Sunday, May 10, 2009

2 buildbot maintenance windows this week

In the coming week, there will be 2 buildbot maintenance windows that could close the tree for 2-4 hours each. The reason for these is to allow for distruptive (from tree green-ness point of view) build systems and buildbot changes.

After these, the new hardware and resources available to our build infrastructure should be ready for use. As usual, work on these will be tracked in bugzilla, and if you encounter any problems, or have any good reason why this should be postponed, let it be known.

9AM PST, Monday, May 11th, 2009 - bug 492298
9AM PST, Thursday, May 14th, 2009 - bug 492297

[Edited: Fixed incorrect times due to backwards EDT -> PST conversion]

Friday, May 1, 2009

Hardware move complete

It took a little longer than initially planned for, but it's finally complete. All our hardware is now sitting in our brand new space, with room to grow.

The hardware upgrade also went really well, so our overall build capacity has been greatly increased today.

The builders are just starting to pick up builds again, so I expect it will take a little bit more time for the trees to go green again.

That's all folks!

Tuesday, April 28, 2009

Downtime: Moving Hardware - 2009/04/30

On Thursday, April 30th, 2009, we will be moving all our gear to a different location, so there will be downtime of all Mozilla Messaging services spread through the day.

Internet facing services should be down for 1-2 hours, and these include:

  • www.mozillamessaging.com
  • planet.mozillamessaging.com
  • SpreadThunderbird
  • All other *.mozillamessaging.com sites
Build services will be down for a longer period of time, and it might require closing the tree for a few additionnal hours, while it gets itself back to it's usual green.

As a positive side-effect of this move, we'll have more room to expand our capacity in the future. Plus, this includes a planned series of hardware upgrades that will be happening at the same time, a perfect occasion, since we have to power everything down anyways.

When completed, our build infrastructure will have close to 4x more computing resources at its disposal, yummy!

More information will be posted to this blog, as the move progresses.

Also, you can track progress on this issue by watching bug 490578

As usual, we always try and minimize outwardly visible downtime, but this time around, it can't be completely avoided.

[Update: Re-scheduled to April 30th]

Monday, April 27, 2009

Warning : MPT Colo Network issues

[Mon Apr 27 08:45:37 PDT 2009]

The primary Mozilla Colo in San Jose has experienced networking issues. While this was hapenning, there was some spurious build bustage, as various services *.mozilla.org would sometimes timeout.
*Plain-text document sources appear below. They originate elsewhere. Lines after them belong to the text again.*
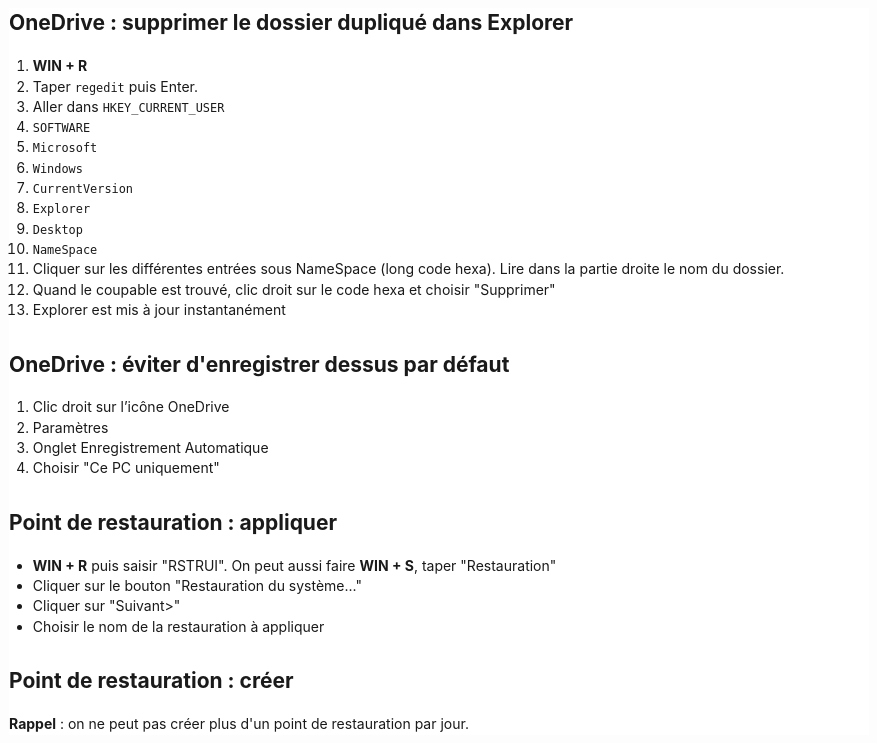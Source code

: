 






## OneDrive : supprimer le dossier dupliqué dans Explorer

1. **WIN + R**
1. Taper ``regedit`` puis Enter.
1. Aller dans ``HKEY_CURRENT_USER``
1. ``SOFTWARE``
1. ``Microsoft``
1. ``Windows``
1. ``CurrentVersion``
1. ``Explorer``
1. ``Desktop``
1. ``NameSpace``
1. Cliquer sur les différentes entrées sous NameSpace (long code hexa). Lire dans la partie droite le nom du dossier.
1. Quand le coupable est trouvé, clic droit sur le code hexa et choisir "Supprimer"
1. Explorer est mis à jour instantanément








## OneDrive : éviter d'enregistrer dessus par défaut

1. Clic droit sur l’icône OneDrive
1. Paramètres
1. Onglet Enregistrement Automatique
1. Choisir "Ce PC uniquement"








## Point de restauration : appliquer

* **WIN + R** puis saisir "RSTRUI". On peut aussi faire **WIN + S**, taper "Restauration"
* Cliquer sur le bouton "Restauration du système..."
* Cliquer sur "Suivant>"
* Choisir le nom de la restauration à appliquer







## Point de restauration : créer

**Rappel** : on ne peut pas créer plus d'un point de restauration par jour.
[Update: Mon Apr 27 10:13:59 PDT 2009: All is back to normal]
[Reported: Mon Apr 27 08:45:37 PDT 2009]

Saturday, April 18, 2009

Resolved - Intermittent Network Issues - 2009/04/18

Starting at around 8:30 EST this morning, our main firewall has started experiencing some problems, and as a result, network connectivity is degraded. I am seeing highly variable packet drop rates, sometimes reaching up to > 80 %.

This means that currently, pretty much all *.mozillamessaging.com and *.spreadthunderbird.com will be slow at best, and might display hangs and time-outs.

Apologies all around, and I'll post an update as soon as this situation is resolved.

[UPDATE: 17:05 EDT - Issue resolved]
[UPDATE: 13:15 EDT - It's hapenning again]
[UPDATE: 11:20 EDT - Things are looking normal again]

Thursday, February 19, 2009

Downtime: OS X Builders

Around 2-3 PM PDT today, the OS X builders will be disabled temporarly so they can benefit from a RAM upgrade. This means the Tinderbox trees will not see OS X builds for that duration. Also, as the builders get terminated, they might introduce spurious burning to the trees, please ignore them.

Tracking bug is 474794

Wednesday, January 21, 2009

Rolling Build Infrastructure Outage

In light of the various bustages/instabilities from last week, I will be performing a few sweeping system-wide changes to the build infrastructure at Mozilla Messaging.

What this means is that today, every single build host will be at least stoped+started, and possibly rebooted too.

This should not induce bustage to the Trees, but it does mean that for a certain time window, various builders will be offline, so they won't be picking up new code pushes. For this reason, it was judged safer to hold the Trees closed while this is hapenning. That's Thunderbird, Thunderbird3.0 and Sunbird.

The work will be tracked in bug 474600, where the progress of the outage will be tracked. If you notice problems with builders during that period and you think it's related to this work, add a comment there.

Also, we'll try and keep tree closure to a minimum.